(Items listed in a dataset)
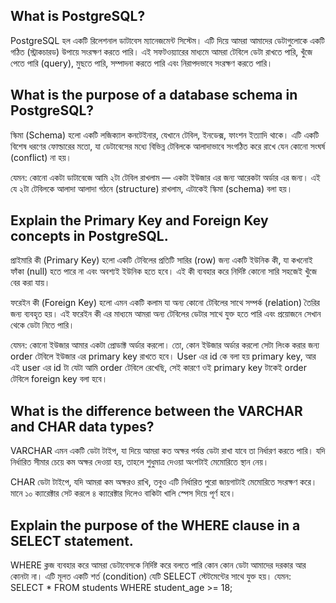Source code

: ## What is PostgreSQL?

PostgreSQL হল একটি রিলেশনাল ডাটাবেস ম্যানেজমেন্ট সিস্টেম। এটি দিয়ে আমরা আমাদের ডেটাগুলোকে একটি গঠিত (স্ট্রাকচারড) উপায়ে সংরক্ষণ করতে পারি। এই সফটওয়্যারের মাধ্যমে আমরা টেবিলে ডেটা রাখতে পারি, খুঁজে পেতে পারি (query), মুছতে পারি, সম্পাদনা করতে পারি এবং নিরাপদভাবে সংরক্ষণ করতে পারি।

## What is the purpose of a database schema in PostgreSQL?

স্কিমা (Schema) হলো একটি লজিক্যাল কনটেইনার, যেখানে টেবিল, ইনডেক্স, ফাংশন ইত্যাদি থাকে। এটি একটি বিশেষ ধরণের ফোল্ডারের মতো, যা ডেটাবেসের মধ্যে বিভিন্ন টেবিলকে আলাদাভাবে সংগঠিত করে রাখে যেন কোনো সংঘর্ষ (conflict) না হয়।

যেমন: কোনো একটা ডাটাবেজে আমি ২টা টেবিল রাখলাম — একটা ইউজার এর জন্য আরেকটা অর্ডার এর জন্য।
এই যে ২টা টেবিলকে আলাদা আলাদা গঠনে (structure) রাখলাম, এটাকেই স্কিমা (schema) বলা হয়।

## Explain the Primary Key and Foreign Key concepts in PostgreSQL.

প্রাইমারি কী (Primary Key) হলো একটি টেবিলের প্রতিটি সারির (row) জন্য একটি ইউনিক কী, যা কখনোই ফাঁকা (null) হতে পারে না এবং অবশ্যই ইউনিক হতে হবে। এই কী ব্যবহার করে নির্দিষ্ট কোনো সারি সহজেই খুঁজে বের করা যায়।

ফরেইন কী (Foreign Key) হলো এমন একটি কলাম যা অন্য কোনো টেবিলের সাথে সম্পর্ক (relation) তৈরির জন্য ব্যবহৃত হয়। এই ফরেইন কী এর মাধ্যমে আমরা অন্য টেবিলের ডেটার সাথে যুক্ত হতে পারি এবং প্রয়োজনে সেখান থেকে ডেটা নিতে পারি।

যেমন: কোনো ইউজার আমার একটা প্রোডাক্ট অর্ডার করলো। তো, কোন ইউজার অর্ডার করলো সেটা লিংক করার জন্য order টেবিলে ইউজার এর primary key রাখতে হবে।
User এর id কে বলা হয় primary key, আর এই user এর id টা যেটা আমি order টেবিলে রেখেছি, সেই কারণে ওই primary key টাকেই order টেবিলে foreign key বলা হবে।

## What is the difference between the VARCHAR and CHAR data types?

VARCHAR এমন একটি ডেটা টাইপ, যা দিয়ে আমরা কত অক্ষর পর্যন্ত ডেটা রাখা যাবে তা নির্ধারণ করতে পারি। যদি নির্ধারিত সীমার চেয়ে কম অক্ষর দেওয়া হয়, তাহলে শুধুমাত্র দেওয়া অংশটাই মেমোরিতে স্থান নেয়।

CHAR ডেটা টাইপে, যদি আমরা কম অক্ষরও রাখি, তবুও এটি নির্ধারিত পুরো জায়গাটাই মেমোরিতে সংরক্ষণ করে। মানে ১০ ক্যারেক্টার সেট করলে ৪ ক্যারেক্টার দিলেও বাকিটা খালি স্পেস দিয়ে পূর্ণ হবে।

## Explain the purpose of the WHERE clause in a SELECT statement.

WHERE ক্লজ ব্যবহার করে আমরা ডেটাবেসকে নির্দিষ্ট করে বলতে পারি কোন কোন ডেটা আমাদের দরকার আর কোনটা না। এটি মূলত একটি শর্ত (condition) যেটি SELECT স্টেটমেন্টের সাথে যুক্ত হয়। যেমন:
SELECT \* FROM students
WHERE student_age >= 18;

» **TASK BRIEF**: Reproduce all entries exactly. Pictures do not belong in the copy.

» **OUTPUT OF THE TASK**:
Source code

: ## What is PostgreSQL?

PostgreSQL হল একটি রিলেশনাল ডাটাবেস ম্যানেজমেন্ট সিস্টেম। এটি দিয়ে আমরা আমাদের ডেটাগুলোকে একটি গঠিত (স্ট্রাকচারড) উপায়ে সংরক্ষণ করতে পারি। এই সফটওয়্যারের মাধ্যমে আমরা টেবিলে ডেটা রাখতে পারি, খুঁজে পেতে পারি (query), মুছতে পারি, সম্পাদনা করতে পারি এবং নিরাপদভাবে সংরক্ষণ করতে পারি।

## What is the purpose of a database schema in PostgreSQL?

স্কিমা (Schema) হলো একটি লজিক্যাল কনটেইনার, যেখানে টেবিল, ইনডেক্স, ফাংশন ইত্যাদি থাকে। এটি একটি বিশেষ ধরণের ফোল্ডারের মতো, যা ডেটাবেসের মধ্যে বিভিন্ন টেবিলকে আলাদাভাবে সংগঠিত করে রাখে যেন কোনো সংঘর্ষ (conflict) না হয়।

যেমন: কোনো একটা ডাটাবেজে আমি ২টা টেবিল রাখলাম — একটা ইউজার এর জন্য আরেকটা অর্ডার এর জন্য।
এই যে ২টা টেবিলকে আলাদা আলাদা গঠনে (structure) রাখলাম, এটাকেই স্কিমা (schema) বলা হয়।

## Explain the Primary Key and Foreign Key concepts in PostgreSQL.

প্রাইমারি কী (Primary Key) হলো একটি টেবিলের প্রতিটি সারির (row) জন্য একটি ইউনিক কী, যা কখনোই ফাঁকা (null) হতে পারে না এবং অবশ্যই ইউনিক হতে হবে। এই কী ব্যবহার করে নির্দিষ্ট কোনো সারি সহজেই খুঁজে বের করা যায়।

ফরেইন কী (Foreign Key) হলো এমন একটি কলাম যা অন্য কোনো টেবিলের সাথে সম্পর্ক (relation) তৈরির জন্য ব্যবহৃত হয়। এই ফরেইন কী এর মাধ্যমে আমরা অন্য টেবিলের ডেটার সাথে যুক্ত হতে পারি এবং প্রয়োজনে সেখান থেকে ডেটা নিতে পারি।

যেমন: কোনো ইউজার আমার একটা প্রোডাক্ট অর্ডার করলো। তো, কোন ইউজার অর্ডার করলো সেটা লিংক করার জন্য order টেবিলে ইউজার এর primary key রাখতে হবে।
User এর id কে বলা হয় primary key, আর এই user এর id টা যেটা আমি order টেবিলে রেখেছি, সেই কারণে ওই primary key টাকেই order টেবিলে foreign key বলা হবে।

## What is the difference between the VARCHAR and CHAR data types?

VARCHAR এমন একটি ডেটা টাইপ, যা দিয়ে আমরা কত অক্ষর পর্যন্ত ডেটা রাখা যাবে তা নির্ধারণ করতে পারি। যদি নির্ধারিত সীমার চেয়ে কম অক্ষর দেওয়া হয়, তাহলে শুধুমাত্র দেওয়া অংশটাই মেমোরিতে স্থান নেয়।

CHAR ডেটা টাইপে, যদি আমরা কম অক্ষরও রাখি, তবুও এটি নির্ধারিত পুরো জায়গাটাই মেমোরিতে সংরক্ষণ করে। মানে ১০ ক্যারেক্টার সেট করলে ৪ ক্যারেক্টার দিলেও বাকিটা খালি স্পেস দিয়ে পূর্ণ হবে।

## Explain the purpose of the WHERE clause in a SELECT statement.

WHERE ক্লজ ব্যবহার করে আমরা ডেটাবেসকে নির্দিষ্ট করে বলতে পারি কোন কোন ডেটা আমাদের দরকার আর কোনটা না। এটি মূলত একটি শর্ত (condition) যেটি SELECT স্টেটমেন্টের সাথে যুক্ত হয়। যেমন:
SELECT \* FROM students
WHERE student_age >= 18;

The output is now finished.